Northside Christian Academy was founded in 1961 offering kindergarten through third grade and enrolling just 44 students. This year it is celebrating its 50-year anniversary and embracing the changes it has gone through.
The school now has more than 550 students who compete in a variety of varsity sports, including basketball, track and field, cross country, baseball, volleyball, wrestling, soccer and softball.
The Knights have come a long way in 50 years, and athletic director John Brooks has been around for more than 30 of those years to see many of the changes unfold.
Brooks started at the school in 1975 and was its athletic director for 13 years before leaving for Central Cabarrus.

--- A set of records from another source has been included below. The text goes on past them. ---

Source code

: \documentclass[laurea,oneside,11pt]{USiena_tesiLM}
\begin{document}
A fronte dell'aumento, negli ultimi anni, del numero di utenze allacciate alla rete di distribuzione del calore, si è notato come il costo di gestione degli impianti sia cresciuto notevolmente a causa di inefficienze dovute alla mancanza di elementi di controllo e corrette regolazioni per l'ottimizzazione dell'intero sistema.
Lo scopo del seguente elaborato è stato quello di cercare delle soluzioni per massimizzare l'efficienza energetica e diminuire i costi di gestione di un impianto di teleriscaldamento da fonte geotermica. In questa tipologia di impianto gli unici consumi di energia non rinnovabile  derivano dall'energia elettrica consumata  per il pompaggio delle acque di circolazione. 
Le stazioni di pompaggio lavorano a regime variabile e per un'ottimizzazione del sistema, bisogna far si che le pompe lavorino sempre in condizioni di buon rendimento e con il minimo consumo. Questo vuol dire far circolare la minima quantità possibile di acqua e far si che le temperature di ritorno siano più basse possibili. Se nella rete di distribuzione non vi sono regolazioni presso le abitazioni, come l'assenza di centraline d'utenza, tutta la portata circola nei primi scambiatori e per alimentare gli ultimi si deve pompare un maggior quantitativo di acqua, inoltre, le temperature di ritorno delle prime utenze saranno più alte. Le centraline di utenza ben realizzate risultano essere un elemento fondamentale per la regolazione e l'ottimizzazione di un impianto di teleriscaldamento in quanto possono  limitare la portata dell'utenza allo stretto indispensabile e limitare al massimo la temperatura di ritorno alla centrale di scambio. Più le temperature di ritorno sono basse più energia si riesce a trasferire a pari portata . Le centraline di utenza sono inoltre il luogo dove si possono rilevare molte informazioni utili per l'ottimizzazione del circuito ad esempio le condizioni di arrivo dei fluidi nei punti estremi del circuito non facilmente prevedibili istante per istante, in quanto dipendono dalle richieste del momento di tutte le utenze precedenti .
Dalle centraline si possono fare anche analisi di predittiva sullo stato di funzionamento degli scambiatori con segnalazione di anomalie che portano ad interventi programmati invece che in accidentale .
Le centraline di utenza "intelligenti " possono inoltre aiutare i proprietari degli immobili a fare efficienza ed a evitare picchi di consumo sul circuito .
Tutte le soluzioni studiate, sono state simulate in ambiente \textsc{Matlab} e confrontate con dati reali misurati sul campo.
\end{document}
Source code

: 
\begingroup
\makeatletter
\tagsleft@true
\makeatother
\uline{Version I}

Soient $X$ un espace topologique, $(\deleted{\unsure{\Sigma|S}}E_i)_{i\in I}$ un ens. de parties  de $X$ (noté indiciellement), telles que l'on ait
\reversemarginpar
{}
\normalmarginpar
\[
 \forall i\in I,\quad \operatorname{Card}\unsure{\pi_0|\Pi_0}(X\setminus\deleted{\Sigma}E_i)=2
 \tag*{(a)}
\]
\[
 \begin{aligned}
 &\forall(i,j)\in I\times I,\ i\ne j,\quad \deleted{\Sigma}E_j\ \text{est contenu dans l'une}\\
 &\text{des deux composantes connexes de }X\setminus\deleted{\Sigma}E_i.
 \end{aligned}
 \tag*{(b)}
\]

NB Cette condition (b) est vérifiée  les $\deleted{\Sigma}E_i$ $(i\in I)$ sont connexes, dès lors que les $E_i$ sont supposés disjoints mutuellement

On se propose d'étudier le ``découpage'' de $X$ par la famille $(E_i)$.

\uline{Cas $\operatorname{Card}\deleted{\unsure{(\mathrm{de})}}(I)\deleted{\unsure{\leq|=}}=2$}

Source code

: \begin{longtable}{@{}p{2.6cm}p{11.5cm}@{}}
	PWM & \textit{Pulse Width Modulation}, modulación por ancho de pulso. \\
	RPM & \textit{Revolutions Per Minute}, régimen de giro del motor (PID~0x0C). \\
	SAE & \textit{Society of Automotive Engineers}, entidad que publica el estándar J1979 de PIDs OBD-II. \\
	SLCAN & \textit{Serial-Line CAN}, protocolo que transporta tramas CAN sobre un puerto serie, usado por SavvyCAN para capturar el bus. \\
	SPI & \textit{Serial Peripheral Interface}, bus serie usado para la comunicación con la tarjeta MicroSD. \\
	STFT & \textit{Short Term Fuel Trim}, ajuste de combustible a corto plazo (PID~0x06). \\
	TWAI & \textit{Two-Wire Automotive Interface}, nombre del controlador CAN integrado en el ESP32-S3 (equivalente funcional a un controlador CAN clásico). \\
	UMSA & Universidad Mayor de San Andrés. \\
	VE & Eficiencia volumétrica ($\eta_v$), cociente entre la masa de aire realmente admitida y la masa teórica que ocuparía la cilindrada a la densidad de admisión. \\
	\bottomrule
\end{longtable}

After five years away, Brooks returned as head football coach in 1992 and has been at Northside ever since, eventually becoming athletic director again.
"I've seen changes, and I like the direction we are headed," Brooks said. "We have gone to school uniforms, which I think has been real positive. The last couple of years, we have been putting a greater emphasis on achieving excellence in every area, and I think we are on the right track with that."
The athletics program was created after Northside moved from its original campus on Old Concord Road in 1973. The school quickly grew much bigger than it is today, and its staff and facilities were not equipped to handle the sudden surge.
"We found it was better for us to be more of the size that we are now. That is what worked for us. We have a great student-teacher ratio, and our extracurricular activities and sports seem to prosper the way it is," Brooks said.
With the student body gradually growing, Brooks and head of school Tony Fajardo are reshaping the athletic department. There have been some good years athletically and some bad, but by attracting the right kind of coaches, the Knights think they are setting themselves up for years of success.
New head baseball coach Brian Larsen is an example of the type of coach Northside is going after.
"Tony and I spoke, and it became apparent that we wanted the same things," Larsen said. "He wants to change the culture of the school's athletics, and I have experience with a similar situation in Florida. It will work great for both of us."
Brooks said culture change is about more than just wins and losses on the field. One of his main beliefs, he said, is that most all coaches should be on the school staff, around the kids at school and concerned with all aspects of the student-athletes.
"It is all about the kids, and I really believe that," Brooks said. "High school athletics is more about the relationships you develop with these kids. That is the most important thing. It's not about the wins and losses as much as it is about helping shape our kids into good students, good athletes and good people.
"Sports won't be the livelihood for most of our kids," he said. "We are out to develop well-rounded, good kids who are good in the classroom and on the fields."
Early next year, the Knights will begin to look for a football head coach. The program last competed during the 2009-10 season under the guidance of former NFL and Carolina Panthers player Brentson Buckner.
The football program is a priority, but the school plans to start it slowly, playing a year of middle school or JV football before bringing back a varsity team. Brooks and Fajardo know the type of coach they will go after and believe their staff is shaping up to follow exactly the model they are after.
"My goal has always been to find the best Christian coaches we can and let them do their thing," Brooks said. "I know that we have that in basketball, we have that in baseball now, and I think we are set across the board.
"The thing is that nobody is assigned to come here. It is nobody's neighborhood school. Once we get everything in place, it will attract more kids who know they can be successful here."
The boys basketball team, coached by former NBA player and UNC Charlotte legend Byron Dinkins, is a good example of this. Dionte Adams, a talented 6-7 forward, is one of the best juniors in the state and is drawing interest from more than 35 schools, including Miami, Clemson, Tennessee and St. John's.
The team finished 29-3 last year and is attracting other players who will play in college.
"We are getting the kids that want to come here and getting the parents involved with the everyday happenings at school. That is the best way to build a successful program and something we are building the right way," Brooks said.
"We want to be successful in athletics, but we want to shape good kids first."